My aunt, the last person in Italy not to have a cell phone, died five years ago this month at the age of 86. This is the photo she wanted on her tombstone.
I took the photo in September 2009, the last time I saw her in person, when Rafael and I visited her as part of our Italian honeymoon. This was how my aunt wanted to be remembered.
What do we leave behind when we die?
Other than living through some stuff — including growing up in the Piazza del Duomo in Milan during World War II — my aunt led an unremarkable life. She never had children, didn’t pursue anything you could call a career, left no lasting imprint that can be seen.
Yet she had a strong presence — one that I can readily summon, although I didn’t grow up with her as a constant presence and hadn’t seen her for so many years. A perennially cheerful person despite the hardships she encountered, she provided a positive example of how to move through the world. Enjoying her ice cream.
Outlines of a life
Tia Annamaria was born and raised in Italy, but the family lived in Argentina for a while starting when my father, her older brother, was 18. That meant my sister and I could speak to her in Spanish, our first language, so we called her Tia rather than Zia.
Though she lived an ocean and hundreds of miles of land away from our home in Urbana, Illinois, we were lucky to spend chunks of time with Tia Annamaria now and then when we were growing up. Our parents had August off from their university jobs and sometimes took the family to Italy; some of those times they’d leave us with Annamaria and our grandparents for extended periods while they traveled farther afield.
When we first traveled to Italy, our grandparents had a seaside hotel in Uruguay that they’d run in the South American summers (Hotel Milano is still there!), returning to Italy for Italian summers. Around 1970 they built a summer house in the Dolomites designed by my father, where we visited them and Annamaria a number of times.

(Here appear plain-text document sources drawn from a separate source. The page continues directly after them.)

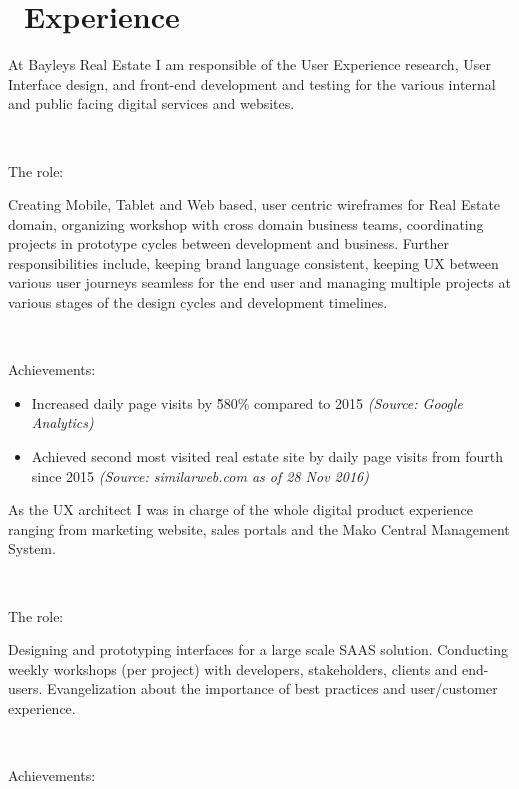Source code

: \documentclass{resume}
\begin{document}
\section{\faUsers\ Experience}
  At Bayleys Real Estate I am responsible of the User Experience research, User Interface design, and front-end development and testing for the various internal and public facing digital services and websites.\par
  ~\par
  {The role:}\par
  Creating Mobile, Tablet and Web based, user centric wireframes for Real Estate domain, organizing workshop with cross domain business teams, coordinating projects in prototype cycles between development and business. Further responsibilities include, keeping brand language consistent, keeping UX between various user journeys seamless for the end user and managing multiple projects at various stages of the design cycles and development timelines.\par
  ~\par
  {Achievements:}\par
  \begin{itemize}
    \item Increased daily page visits by \~580\% compared to 2015 \textit{(Source: Google Analytics)}
    \item Achieved second most visited real estate site by daily page visits from fourth since 2015 \textit{(Source: similarweb.com as of 28 Nov 2016)}
  \end{itemize}
  As the UX architect I was in charge of the whole digital product experience ranging from marketing website, sales portals and the Mako Central Management System.\par
  ~\par
  {The role:}\par
  Designing and prototyping interfaces for a large scale SAAS solution. Conducting weekly workshops (per project) with developers, stakeholders, clients and end-users. Evangelization about the importance of best practices and user/customer experience.\par
  ~\par
  {Achievements:}\par
\end{document}
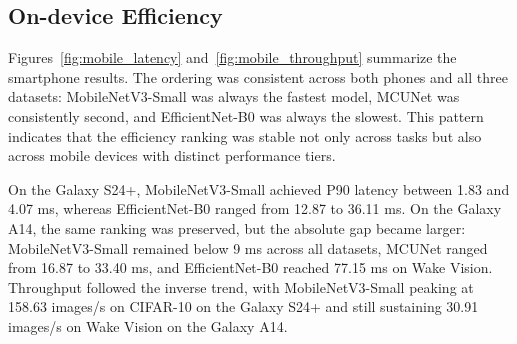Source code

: \documentclass[runningheads]{llncs}
\begin{document}
\begin{table}[H]
\caption{Model storage footprint across datasets.}
\label{tab:model_size}
\centering
\scriptsize
\setlength{\tabcolsep}{3pt}
\end{table}

\subsection{On-device Efficiency}
Figures~\ref{fig:mobile_latency} and~\ref{fig:mobile_throughput} summarize the smartphone results. The ordering was consistent across both phones and all three datasets: MobileNetV3-Small was always the fastest model, MCUNet was consistently second, and EfficientNet-B0 was always the slowest. This pattern indicates that the efficiency ranking was stable not only across tasks but also across mobile devices with distinct performance tiers.

On the Galaxy S24+, MobileNetV3-Small achieved P90 latency between 1.83 and 4.07 ms, whereas EfficientNet-B0 ranged from 12.87 to 36.11 ms. On the Galaxy A14, the same ranking was preserved, but the absolute gap became larger: MobileNetV3-Small remained below 9 ms across all datasets, MCUNet ranged from 16.87 to 33.40 ms, and EfficientNet-B0 reached 77.15 ms on Wake Vision. Throughput followed the inverse trend, with MobileNetV3-Small peaking at 158.63 images/s on CIFAR-10 on the Galaxy S24+ and still sustaining 30.91 images/s on Wake Vision on the Galaxy A14.
\end{document}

We were also lucky to spend some time in the little town of Carate Urio on Lake Como, where Tia Annamaria lived when she was married, somewhat briefly, to Eutichio Taroni. He was an older man who seemed ancient to my 14-year-old self, as reflected in this diary entry: May 15, 1976: Here we are at the Lago di Como, at the home of Father’s dear sister and her even dearer husband, who is only about 257 years old.
Despite my rather scornful teenage attitude, we enjoyed visiting Tia Annamaria and Eutichio. We’d gather chestnuts on the hills among the roaming goats and roast them in the fireplace. I’d spend hours gazing out Annamaria and Eutichio’s large French windows at the lake, we’d take in a multitude of other breathtaking views as Father drove our rental stick shift around the “curve brute” (nasty curves on the winding mountainous roads), and we’d dine out at restaurants stratospherically better than anything you could imagine in 1970s central Illinois, frequented by locals, where the owners would give my aunt scraps of meat for her cats. She always had a few cats around, which we loved playing with and watching as they hunted mice.
When Eutichio died, my aunt had to leave their house, which his family owned, and she let my grandmother, also widowed, persuade (or bully?) her to move with her to Fano, a town in the Marche region of Italy, where they could afford their own house. She didn’t love it there — though with her usual equanimity, she made the best of it. She’d preferred her friends in Carate Urio and told Rafael and me that an old dictionary — “It’s as old as I am!” — defined people from the Marche region as liars, traitors, and thieves.
But it was there that she met Alberto, a guy whose upbeat nature matched hers and who told us she was the love of his life. Sadly, she never moved in with him because my grandmother didn’t like him. When the film Like Water for Chocolate came out, Annamaria compared her life to that of the protagonist, controlled by the mother she had to care for and separated from her love — yet somehow, my aunt’s life never felt tragic.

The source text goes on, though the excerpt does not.